◆ WHAT IS NEEDED:
Write out the records again exactly and exclude the pictures.

..........

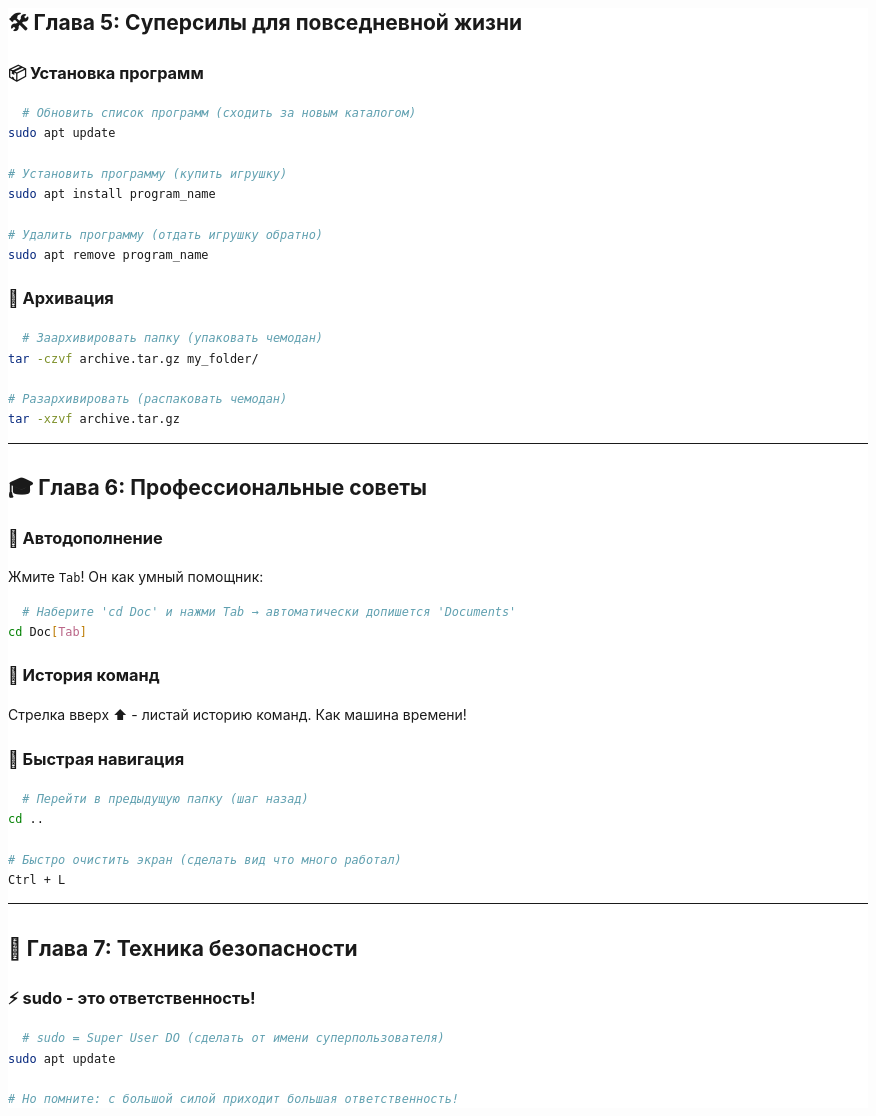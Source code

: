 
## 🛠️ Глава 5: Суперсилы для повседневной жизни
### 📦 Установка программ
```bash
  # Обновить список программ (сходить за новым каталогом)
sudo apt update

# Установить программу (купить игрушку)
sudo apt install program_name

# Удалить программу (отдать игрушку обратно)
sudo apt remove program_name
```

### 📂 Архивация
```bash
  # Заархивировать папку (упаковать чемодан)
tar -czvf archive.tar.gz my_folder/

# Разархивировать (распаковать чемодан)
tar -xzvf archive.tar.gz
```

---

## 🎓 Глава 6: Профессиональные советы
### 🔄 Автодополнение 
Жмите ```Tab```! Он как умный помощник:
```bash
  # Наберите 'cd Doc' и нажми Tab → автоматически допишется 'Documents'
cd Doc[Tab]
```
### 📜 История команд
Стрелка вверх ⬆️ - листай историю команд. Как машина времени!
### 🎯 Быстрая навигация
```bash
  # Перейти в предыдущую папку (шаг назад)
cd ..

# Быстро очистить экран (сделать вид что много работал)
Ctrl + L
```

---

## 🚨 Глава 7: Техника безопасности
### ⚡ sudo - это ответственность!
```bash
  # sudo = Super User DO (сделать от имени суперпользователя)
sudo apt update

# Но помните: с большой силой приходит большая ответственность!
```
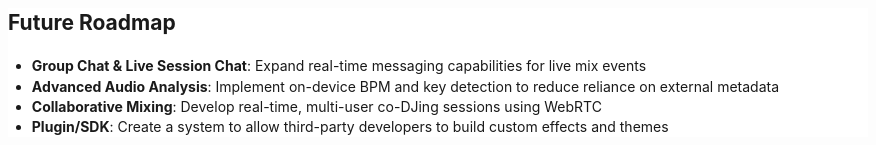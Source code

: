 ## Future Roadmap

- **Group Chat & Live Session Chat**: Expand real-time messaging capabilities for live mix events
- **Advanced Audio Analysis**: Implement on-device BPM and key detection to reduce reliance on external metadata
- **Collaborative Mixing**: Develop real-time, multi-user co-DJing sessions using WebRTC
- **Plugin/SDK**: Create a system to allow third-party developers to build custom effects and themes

..........

◆ RESPONSE BELOW:
Source code

: 
## 🛠️ Глава 5: Суперсилы для повседневной жизни
### 📦 Установка программ
```bash
  # Обновить список программ (сходить за новым каталогом)
sudo apt update

# Установить программу (купить игрушку)
sudo apt install program_name

# Удалить программу (отдать игрушку обратно)
sudo apt remove program_name
```

### 📂 Архивация
```bash
  # Заархивировать папку (упаковать чемодан)
tar -czvf archive.tar.gz my_folder/

# Разархивировать (распаковать чемодан)
tar -xzvf archive.tar.gz
```

---

## 🎓 Глава 6: Профессиональные советы
### 🔄 Автодополнение 
Жмите ```Tab```! Он как умный помощник:
```bash
  # Наберите 'cd Doc' и нажми Tab → автоматически допишется 'Documents'
cd Doc[Tab]
```
### 📜 История команд
Стрелка вверх ⬆️ - листай историю команд. Как машина времени!
### 🎯 Быстрая навигация
```bash
  # Перейти в предыдущую папку (шаг назад)
cd ..

# Быстро очистить экран (сделать вид что много работал)
Ctrl + L
```

---

## 🚨 Глава 7: Техника безопасности
### ⚡ sudo - это ответственность!
```bash
  # sudo = Super User DO (сделать от имени суперпользователя)
sudo apt update

# Но помните: с большой силой приходит большая ответственность!
```
Source code

: ## Future Roadmap

- **Group Chat & Live Session Chat**: Expand real-time messaging capabilities for live mix events
- **Advanced Audio Analysis**: Implement on-device BPM and key detection to reduce reliance on external metadata
- **Collaborative Mixing**: Develop real-time, multi-user co-DJing sessions using WebRTC
- **Plugin/SDK**: Create a system to allow third-party developers to build custom effects and themes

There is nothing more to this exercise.